YOUR ASSIGNMENT
The word "希望今晚人没事" occurs in some lines of the listing. Copy those lines.

DATA SHOWN
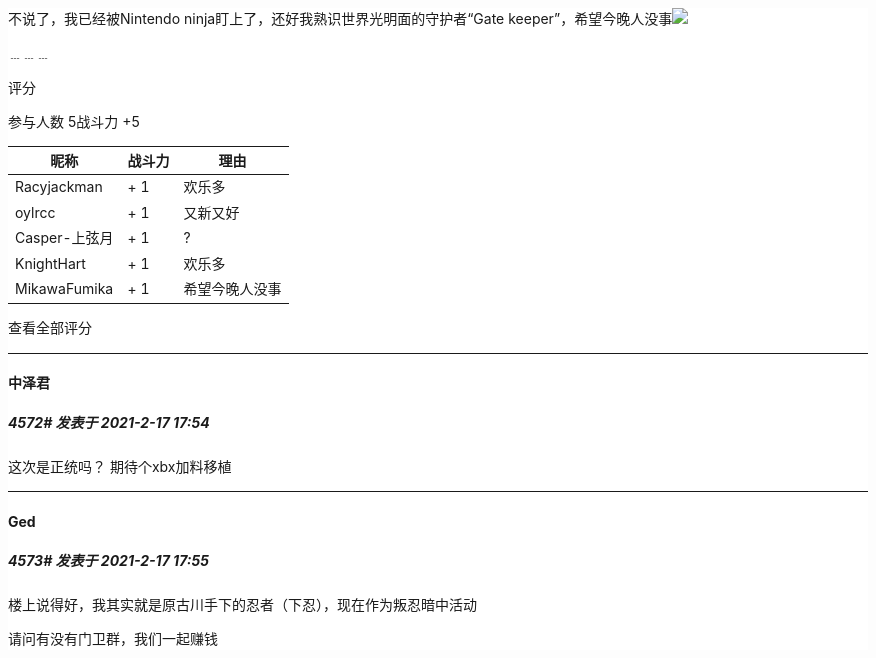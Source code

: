 不说了，我已经被Nintendo ninja盯上了，还好我熟识世界光明面的守护者“Gate keeper”，希望今晚人没事<img src="https://static.saraba1st.com/image/smiley/face2017/065.png" referrerpolicy="no-referrer">



﹍﹍﹍

评分





 参与人数 5战斗力 +5

|昵称|战斗力|理由|
|----|---|---|
| Racyjackman| + 1|欢乐多|
| oylrcc| + 1|又新又好|
| Casper-上弦月| + 1|?|
| KnightHart| + 1|欢乐多|
| MikawaFumika| + 1|希望今晚人没事|



查看全部评分






*****

####  中泽君  
##### 4572#       发表于 2021-2-17 17:54




这次是正统吗？
期待个xbx加料移植







*****

####  Ged  
##### 4573#       发表于 2021-2-17 17:55




楼上说得好，我其实就是原古川手下的忍者（下忍），现在作为叛忍暗中活动

请问有没有门卫群，我们一起赚钱




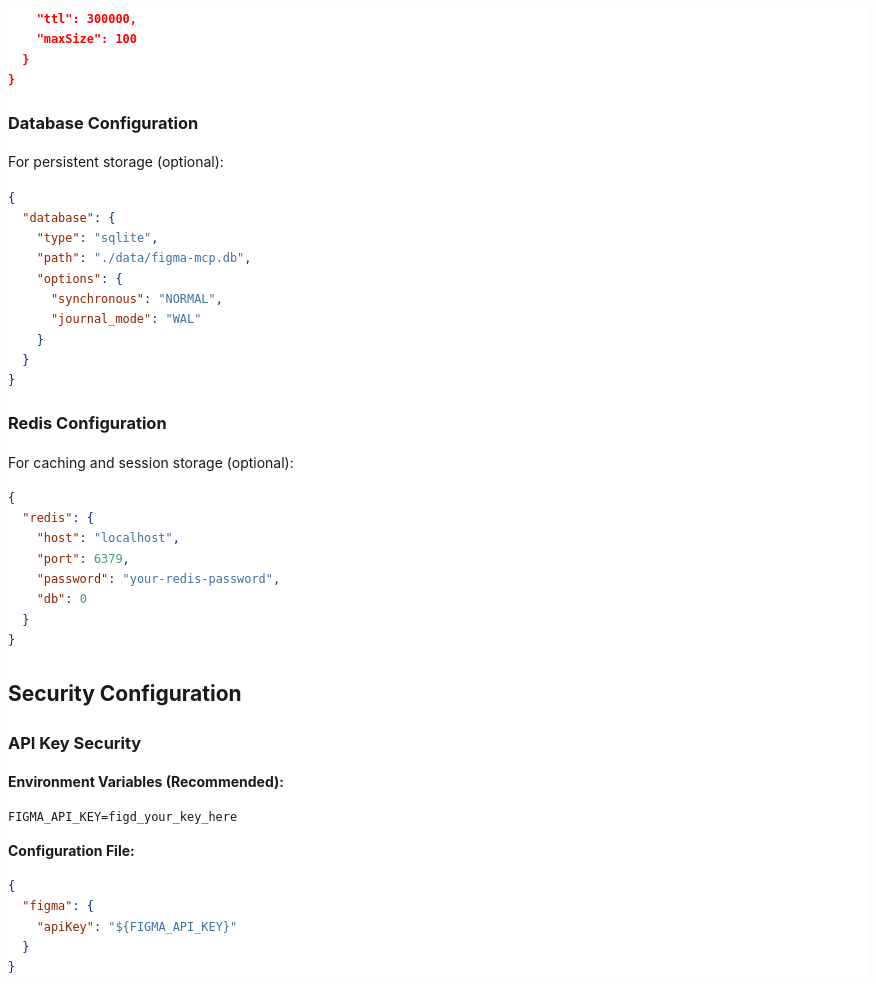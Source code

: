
 ```json
    "ttl": 300000,
    "maxSize": 100
  }
}
```

### Database Configuration

For persistent storage (optional):

```json
{
  "database": {
    "type": "sqlite",
    "path": "./data/figma-mcp.db",
    "options": {
      "synchronous": "NORMAL",
      "journal_mode": "WAL"
    }
  }
}
```

### Redis Configuration

For caching and session storage (optional):

```json
{
  "redis": {
    "host": "localhost",
    "port": 6379,
    "password": "your-redis-password",
    "db": 0
  }
}
```

## Security Configuration

### API Key Security

**Environment Variables (Recommended):**
```env
FIGMA_API_KEY=figd_your_key_here
```

**Configuration File:**
```json
{
  "figma": {
    "apiKey": "${FIGMA_API_KEY}"
  }
}
```
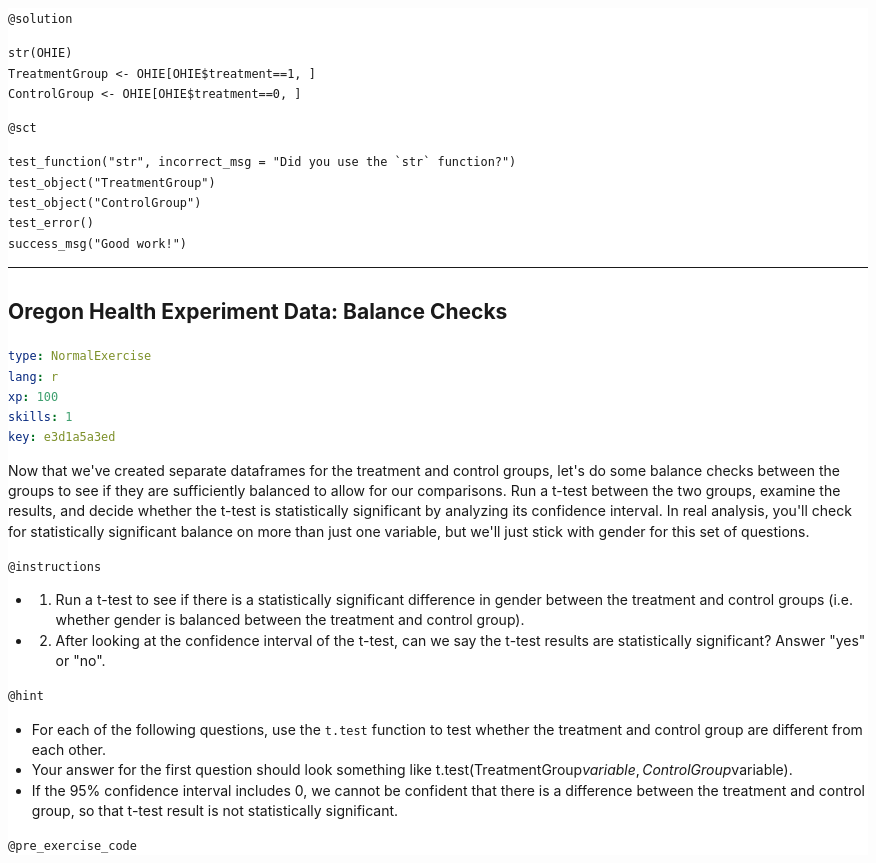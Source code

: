 
`@solution`

```{r}
str(OHIE)
TreatmentGroup <- OHIE[OHIE$treatment==1, ]
ControlGroup <- OHIE[OHIE$treatment==0, ]
```


`@sct`

```{r}
test_function("str", incorrect_msg = "Did you use the `str` function?")
test_object("TreatmentGroup")
test_object("ControlGroup")
test_error()
success_msg("Good work!")
```


---

## Oregon Health Experiment Data: Balance Checks

```yaml
type: NormalExercise 
lang: r
xp: 100 
skills: 1
key: e3d1a5a3ed   
```


Now that we've created separate dataframes for the treatment and control groups, let's do some balance checks between the groups to see if they are sufficiently balanced to allow for our comparisons. Run a t-test between the two groups, examine the results, and decide whether the t-test is statistically significant by analyzing its confidence interval. In real analysis, you'll check for statistically significant balance on more than just one variable, but we'll just stick with gender for this set of questions.


`@instructions`
- 1) Run a t-test to see if there is a statistically significant difference in gender between the treatment and control groups (i.e. whether gender is balanced between the treatment and control group). 
- 2) After looking at the confidence interval of the t-test, can we say the t-test results are statistically significant? Answer "yes" or "no".

`@hint`
- For each of the following questions, use the `t.test` function to test whether the treatment and control group are different from each other.
- Your answer for the first question should look something like t.test(TreatmentGroup$variable,ControlGroup$variable). 
- If the 95% confidence interval includes 0, we cannot be confident that there is a difference between the treatment and control group, so that t-test result is not statistically significant.

`@pre_exercise_code`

ANSWER
: 不说了，我已经被Nintendo ninja盯上了，还好我熟识世界光明面的守护者“Gate keeper”，希望今晚人没事<img src="https://static.saraba1st.com/image/smiley/face2017/065.png" referrerpolicy="no-referrer">
| MikawaFumika| + 1|希望今晚人没事|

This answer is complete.